不同饮食习惯下镉摄入对肠道菌群结构的影响

覃一书,保欣晨,汪 洁,于 淼,田 稳,张梦研,向 萍 (西南林业大学生态与环境学院/环境修复与健康研究院,云南昆明 650224)

近年来,环境污染带来的食品安全问题广受关注[1-2],重金属超标食品(如镉大米等)潜在的健康风险成为了研究热点之一[3].我国镉(Cd)污染以 7%的点位污染率居重金属污染首位[4].Cd分布广泛、毒性持久,其污染及危害已成为严重的环境医学问题.食物的生产、运输过程存在重金属污染的风险[5].大量研究发现,重金属污染区域食物(肉类[6]、水产品类[7-8]、谷物蔬菜类[9-10]等)中重金属Cd含量普遍较高,可见人体摄入Cd的频率不容忽视.

食物摄取是人体重金属暴露的主要途径之一.被污染的食物经口摄入,通过胃肠道的消化吸收,经过血液循环,积聚在人体器官、组织内会导致器官功能和代谢的异常,进而对人体产生毒性效应.Cd的摄入不仅会对肝、肾、胃等器官造成危害,也会对肠道造成影响[11].肠道菌群是肠道屏障的重要组成部分,也可能是环境污染物生物有效性和毒性的重要中介,它们以不同的吸收方式与肠道内的金属相互作用.不被吸收的Cd残留物不仅会影响肠道菌群结构,还会影响肠道屏障功能,进而影响机体功能[12].已有研究表明,低剂量Cd暴露会导致小鼠肠道菌群改变,增加肠道的通透性来影响肝脏基因的表达,造成雄性小鼠肝脏脂质代谢紊乱和脂肪堆积[13-14].此外,重金属暴露时间长短会对肠道菌群变化产生显著差异[15].

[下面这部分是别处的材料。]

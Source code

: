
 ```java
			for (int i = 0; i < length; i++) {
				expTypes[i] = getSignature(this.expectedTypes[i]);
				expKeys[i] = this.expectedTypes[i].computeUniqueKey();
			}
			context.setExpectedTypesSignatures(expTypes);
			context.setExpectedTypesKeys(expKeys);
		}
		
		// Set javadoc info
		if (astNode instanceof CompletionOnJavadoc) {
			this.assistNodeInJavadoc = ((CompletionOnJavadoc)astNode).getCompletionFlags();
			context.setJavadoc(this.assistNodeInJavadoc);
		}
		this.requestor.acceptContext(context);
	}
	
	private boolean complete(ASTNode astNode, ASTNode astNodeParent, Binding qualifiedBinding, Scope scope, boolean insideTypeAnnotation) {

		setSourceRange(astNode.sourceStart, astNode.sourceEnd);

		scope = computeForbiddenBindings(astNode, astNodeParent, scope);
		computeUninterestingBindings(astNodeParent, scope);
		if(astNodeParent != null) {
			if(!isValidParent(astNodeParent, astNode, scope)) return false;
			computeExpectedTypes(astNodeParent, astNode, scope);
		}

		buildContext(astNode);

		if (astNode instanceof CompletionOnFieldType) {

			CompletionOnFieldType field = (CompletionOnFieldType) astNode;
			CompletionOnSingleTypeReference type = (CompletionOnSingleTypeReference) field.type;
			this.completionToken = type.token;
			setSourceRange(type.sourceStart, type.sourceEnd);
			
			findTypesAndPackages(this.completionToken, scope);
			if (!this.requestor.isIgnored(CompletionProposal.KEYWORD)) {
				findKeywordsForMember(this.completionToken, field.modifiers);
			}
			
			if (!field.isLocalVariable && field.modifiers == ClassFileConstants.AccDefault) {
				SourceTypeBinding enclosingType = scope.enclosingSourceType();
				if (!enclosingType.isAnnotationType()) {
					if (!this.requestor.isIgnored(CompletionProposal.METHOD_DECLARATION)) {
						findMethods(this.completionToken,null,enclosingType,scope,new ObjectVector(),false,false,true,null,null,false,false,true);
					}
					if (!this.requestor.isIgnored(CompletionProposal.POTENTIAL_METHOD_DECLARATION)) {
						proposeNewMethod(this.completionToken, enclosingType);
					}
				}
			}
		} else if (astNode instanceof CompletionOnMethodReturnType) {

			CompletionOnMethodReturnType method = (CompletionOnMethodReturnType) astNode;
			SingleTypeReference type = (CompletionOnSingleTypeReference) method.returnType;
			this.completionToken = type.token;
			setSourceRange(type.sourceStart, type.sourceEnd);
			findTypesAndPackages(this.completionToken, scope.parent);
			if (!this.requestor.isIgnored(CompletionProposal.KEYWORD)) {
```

肠道菌群可通过多种方式(吸收、代谢、隔离和排泄)对重金属进行解毒,其中饮食是此过程的主要因素.不同饮食因其不同的营养结构,会对肠道微生物结构产生巨大差异性.有研究表明,高脂饮食影响肠道菌群导致肥胖发生的机制是通过降低厚壁菌门比例,提高拟杆菌门比例,从而降低对胰岛素和瘦素等的敏感度[16-17].肥胖也可以反过来影响肠道菌群的组成,进一步加剧肥胖,甚至导致其他疾病的发生.

随着人们生活水平的提高,高脂食物摄入量显著增加[18].因此,Cd和高脂一起进入人体消化系统的概率成为高频事件,其健康危害研究十分迫切.此外,Cd或者高脂均可诱发肥胖[19-20].然而,高脂食物和Cd污染食物一起被人体摄入后会对肠道菌群结构产生什么样的影响,它与正常饮食Cd暴露之间又存在哪些差异仍然未知.本研究通过探究高脂饮食和正常饮食下Cd摄入对肠道微生物菌群结构的差异,为人们健康饮食和有效防控提供参考.

1 材料与方法

1.1 试验材料及设计

正常饲料(江苏省协同医药生物工程有限责任公司)、高脂饲料(TP23101,脂含量45%)及对照饲料(TP23103,脂含量10%)(南通特洛菲饲料科技有限公司)、CdCl2·2.5H2O(AR)[21-22],玉米芯垫料(江苏省协同医药生物工程有限责任公司).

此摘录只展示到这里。